Um grupo de 26 cientistas portugueses e internacionais está em missão, durante três semanas, para estudar a vida marinha no Banco de Gorringe, uma cordilheira submarina que tem as mais altas montanhas da Europa. A equipa vai recolher dados para uma melhor gestão da área da Rede Natura 2000.
Entre os objetivos está também a criação de uma Área Marinha Protegida naquele local, um passo determinante para Portugal cumprir a estratégia europeia que tem a meta de proteger pelo menos 30% do mar até 2030, segundo o comunicado divulgado pela Fundação Oceano Azul, um dos promotores da expedição.
O Gorringe é a montanha mais alta da Europa Ocidental, situada debaixo de água, no Oceano Atlântico. Localizada a 220 km da costa portuguesa, tem cerca de 200 km de comprimentos e 80 km de largura. Esta zona marinha é um hotspot de biodiversidade, com uma variedade de habitats que vão desde florestas de algas pouco profundas com corais de água fria.
O Gorringe, nome inspirado no capitão Henry Honychurch Gorringe, que cartografou a montanha em 1875, foi designado Zona Marinha Ecológica ou Biologicamente Significativa e é o primeiro ecossistema a fazer parte da Rede Natura 2000.
A Expedição Oceano Azul Gorringe é uma missão científica que visa explorar e compreender um dos gigantes escondidos da Europa. O principal objetivo é avaliar a vida marinha e os habitats nesta área e contribuir com conhecimentos valiosos para ajudar a proteger o oceano.

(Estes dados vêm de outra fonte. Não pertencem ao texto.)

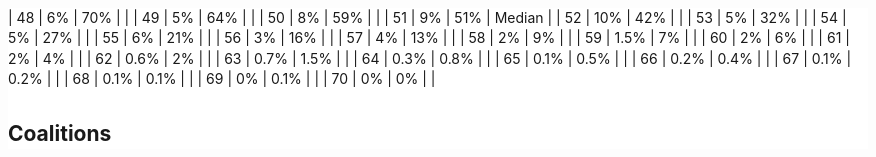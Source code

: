| 48 | 6% | 70% |  |
| 49 | 5% | 64% |  |
| 50 | 8% | 59% |  |
| 51 | 9% | 51% | Median |
| 52 | 10% | 42% |  |
| 53 | 5% | 32% |  |
| 54 | 5% | 27% |  |
| 55 | 6% | 21% |  |
| 56 | 3% | 16% |  |
| 57 | 4% | 13% |  |
| 58 | 2% | 9% |  |
| 59 | 1.5% | 7% |  |
| 60 | 2% | 6% |  |
| 61 | 2% | 4% |  |
| 62 | 0.6% | 2% |  |
| 63 | 0.7% | 1.5% |  |
| 64 | 0.3% | 0.8% |  |
| 65 | 0.1% | 0.5% |  |
| 66 | 0.2% | 0.4% |  |
| 67 | 0.1% | 0.2% |  |
| 68 | 0.1% | 0.1% |  |
| 69 | 0% | 0.1% |  |
| 70 | 0% | 0% |  |


## Coalitions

A área de estudo irá consistir nos dois picos Gettysburg e Ormonde, na área entre eles, nas encostas íngremes que atingem grandes profundidades e no ambiente pelágico maior em torno do monte submarino.
Entre os promotores da missão estão o Oceanário de Lisboa, o Governo português, através do Ministério do Ambiente e Energia e do ICNF – Instituto da Conservação da Natureza e das Florestas e a Marinha Portuguesa, juntamente com a Fundação Oceano Azul.